• WHAT THE TASK REQUIRES:
Look through the entries below and report how many lines hold the string "Dark". Only the number is wanted.

-----

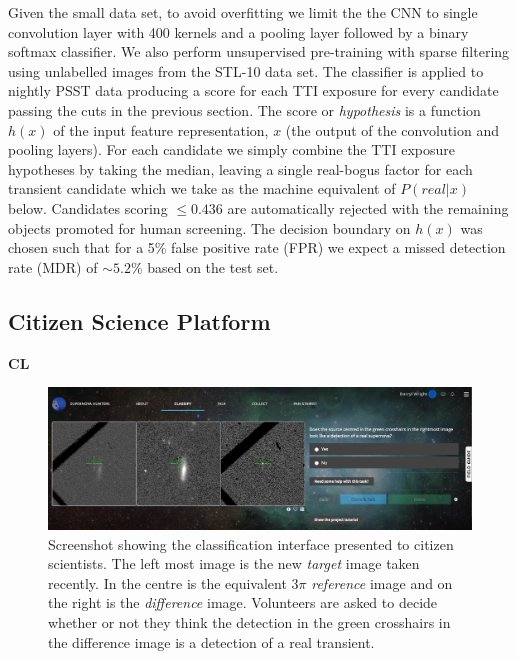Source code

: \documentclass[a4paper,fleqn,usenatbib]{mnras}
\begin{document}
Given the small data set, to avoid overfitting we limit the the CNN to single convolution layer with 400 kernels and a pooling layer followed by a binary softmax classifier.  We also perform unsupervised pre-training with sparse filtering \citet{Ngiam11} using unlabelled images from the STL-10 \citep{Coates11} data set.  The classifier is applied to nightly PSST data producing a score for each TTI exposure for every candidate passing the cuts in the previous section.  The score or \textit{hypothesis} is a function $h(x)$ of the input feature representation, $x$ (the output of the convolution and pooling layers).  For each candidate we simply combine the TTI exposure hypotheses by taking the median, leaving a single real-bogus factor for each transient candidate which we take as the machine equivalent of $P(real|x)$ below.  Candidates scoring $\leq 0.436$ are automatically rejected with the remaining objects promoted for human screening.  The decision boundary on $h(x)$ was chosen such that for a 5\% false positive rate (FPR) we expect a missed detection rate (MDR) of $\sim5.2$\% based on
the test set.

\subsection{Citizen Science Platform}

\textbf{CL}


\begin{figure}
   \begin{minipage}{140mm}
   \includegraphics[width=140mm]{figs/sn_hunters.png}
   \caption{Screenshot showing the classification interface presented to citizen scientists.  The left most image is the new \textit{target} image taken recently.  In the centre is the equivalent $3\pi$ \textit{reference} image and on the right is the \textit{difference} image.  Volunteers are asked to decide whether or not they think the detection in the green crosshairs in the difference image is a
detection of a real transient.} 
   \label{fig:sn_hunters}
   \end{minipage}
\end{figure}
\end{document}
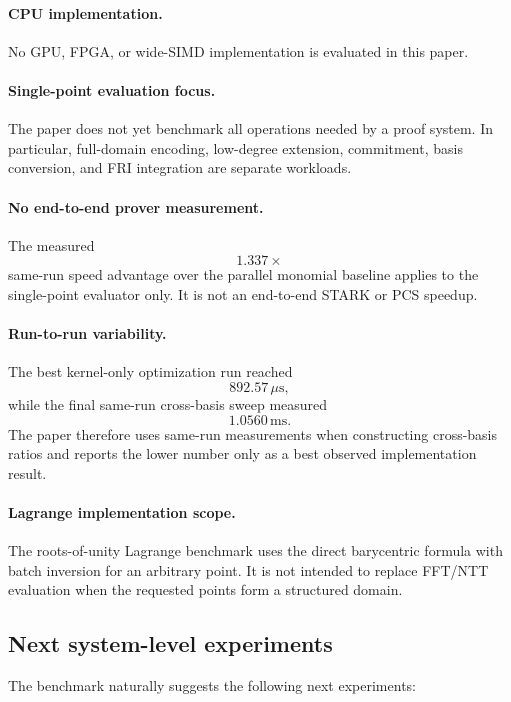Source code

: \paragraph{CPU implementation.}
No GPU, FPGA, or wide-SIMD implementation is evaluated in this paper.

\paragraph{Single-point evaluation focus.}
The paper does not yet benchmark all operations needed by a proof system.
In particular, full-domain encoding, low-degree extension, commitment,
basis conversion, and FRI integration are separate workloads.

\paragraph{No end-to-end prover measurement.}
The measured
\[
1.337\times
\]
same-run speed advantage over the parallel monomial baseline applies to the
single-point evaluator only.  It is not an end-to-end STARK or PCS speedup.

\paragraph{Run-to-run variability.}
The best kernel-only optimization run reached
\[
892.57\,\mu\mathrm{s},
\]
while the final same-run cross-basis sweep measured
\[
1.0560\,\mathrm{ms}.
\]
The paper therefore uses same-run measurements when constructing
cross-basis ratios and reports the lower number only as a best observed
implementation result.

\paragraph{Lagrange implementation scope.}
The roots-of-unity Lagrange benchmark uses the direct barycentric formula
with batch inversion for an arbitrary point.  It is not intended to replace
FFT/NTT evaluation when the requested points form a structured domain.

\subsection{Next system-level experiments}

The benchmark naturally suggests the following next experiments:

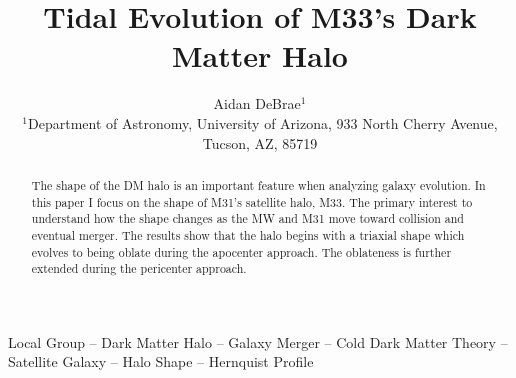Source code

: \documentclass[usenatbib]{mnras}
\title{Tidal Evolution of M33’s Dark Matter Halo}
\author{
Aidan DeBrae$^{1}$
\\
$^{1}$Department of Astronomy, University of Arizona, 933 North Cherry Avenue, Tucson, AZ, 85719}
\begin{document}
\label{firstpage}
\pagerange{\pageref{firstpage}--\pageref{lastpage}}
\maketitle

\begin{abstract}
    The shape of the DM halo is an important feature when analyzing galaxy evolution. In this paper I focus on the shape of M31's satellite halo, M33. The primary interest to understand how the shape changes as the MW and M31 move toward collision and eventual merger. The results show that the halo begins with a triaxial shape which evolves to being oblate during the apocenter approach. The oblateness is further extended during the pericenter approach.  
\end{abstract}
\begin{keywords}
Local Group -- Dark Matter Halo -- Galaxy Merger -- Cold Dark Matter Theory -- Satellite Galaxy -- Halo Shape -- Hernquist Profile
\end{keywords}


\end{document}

-----

• EXERCISE ANSWER:
2